The influence of mitochondrial lymphocyte metabolism on the onset of rheumatoid arthritis
The mechanisms controlling the progression of rheumatoid arthritis (RA) from early presymptomatic autoimmune stages to full-blown inflammatory disease remain enigmatic. In the past funding period, we have shown that small endogenous metabolites such as acetate, as well as energetic reprogramming, critically influence T cell action and RA development. Although energetic reprogramming and metabolic dysfunction of T and B cells are likely to influence both the disruption of tolerance and the onset of inflammation, the underlying mechanisms are not yet fully understood, mainly because appropriate technologies are lacking. Therefore, in the proposed project, we aim to investigate the checkpoints that control the metabolic reprogramming of T and B cells in the preclinical phase of RA using novel methods that will allow us to study their specific contribution to RA onset. To this end, we will employ novel technologies that enable high-throughput assessment of metabolism in single cells. A particular focus will be on metabolic changes in B and T cells in the earliest stages of experimental arthritis in mice and rheumatoid arthritis in humans. Following these experiments, we will determine whether and how mitochondrial dysfunction controls the metabolic function of T and B cells during the transition from the presymptomatic to the inflammatory phase of arthritis. To achieve this goal, we will induce specific mitochondrial dysfunction in T and B cells and observe how this affects disease progression. In summary, this project will provide a translational approach that defines early changes in the metabolism of activated adaptive immune cells in arthritis and look for new opportunities for early preventive intervention in disease progression.

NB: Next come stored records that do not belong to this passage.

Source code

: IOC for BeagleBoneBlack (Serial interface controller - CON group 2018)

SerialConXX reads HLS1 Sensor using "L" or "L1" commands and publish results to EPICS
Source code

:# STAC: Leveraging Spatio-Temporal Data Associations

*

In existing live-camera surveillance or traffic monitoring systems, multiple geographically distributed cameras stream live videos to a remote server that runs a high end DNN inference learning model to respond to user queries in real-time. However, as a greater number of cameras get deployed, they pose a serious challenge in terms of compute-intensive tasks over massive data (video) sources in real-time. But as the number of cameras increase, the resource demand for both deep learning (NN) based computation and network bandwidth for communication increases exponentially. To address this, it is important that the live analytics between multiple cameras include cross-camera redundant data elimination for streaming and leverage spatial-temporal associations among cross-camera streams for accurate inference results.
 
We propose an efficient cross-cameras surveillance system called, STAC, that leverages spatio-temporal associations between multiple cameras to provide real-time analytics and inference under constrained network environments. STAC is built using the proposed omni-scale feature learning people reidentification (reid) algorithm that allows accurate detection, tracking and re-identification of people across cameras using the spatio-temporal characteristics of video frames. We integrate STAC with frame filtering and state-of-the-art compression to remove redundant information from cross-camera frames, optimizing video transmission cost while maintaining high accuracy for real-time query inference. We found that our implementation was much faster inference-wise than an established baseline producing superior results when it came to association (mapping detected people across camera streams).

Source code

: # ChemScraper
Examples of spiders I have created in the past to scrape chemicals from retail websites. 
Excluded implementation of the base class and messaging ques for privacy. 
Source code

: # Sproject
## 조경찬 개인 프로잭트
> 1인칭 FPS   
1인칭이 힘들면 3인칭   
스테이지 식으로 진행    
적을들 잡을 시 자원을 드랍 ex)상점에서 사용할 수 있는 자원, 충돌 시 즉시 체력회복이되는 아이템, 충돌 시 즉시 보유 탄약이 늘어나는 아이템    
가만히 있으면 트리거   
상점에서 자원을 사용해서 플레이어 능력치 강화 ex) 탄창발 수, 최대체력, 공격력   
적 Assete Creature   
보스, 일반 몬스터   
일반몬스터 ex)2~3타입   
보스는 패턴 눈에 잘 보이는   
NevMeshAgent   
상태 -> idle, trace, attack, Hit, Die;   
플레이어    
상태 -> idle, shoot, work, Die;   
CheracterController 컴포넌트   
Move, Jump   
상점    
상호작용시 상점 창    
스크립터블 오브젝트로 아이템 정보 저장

2019-2022 (1st funding period): Immune regulatory properties of alcohol consumption in the development of arthritis
Epidemiological data show that alcohol consumption protects against the onset of rheumatoid arthritis (RA). Animal models also demonstrate that alcohol (EtOH) exposure significantly reduces the incidence of experimental autoimmune diseases such as collagen-induced arthritis (CIA) or experimental autoimmune encephalomyelitis (EAE), a multiple sclerosis mouse model.
Our preliminary data suggest that EtOH inhibits interleukin 21 production by follicular T helper cells (Tfh) in the B cell germinal center and thus the affinity maturation of autoantibodies. Degradation products of EtOH such as the short-chain fatty acid acetate, which is physiologically secreted by intestinal microbiota after fermentation of fiber, appear to mediate this effect of EtOH on Tfh. In our project, the molecular mechanisms underlying the immunomodulatory effect of EtOH and its metabolite acetate are to be decrypted and the significance for human RA to be investigated.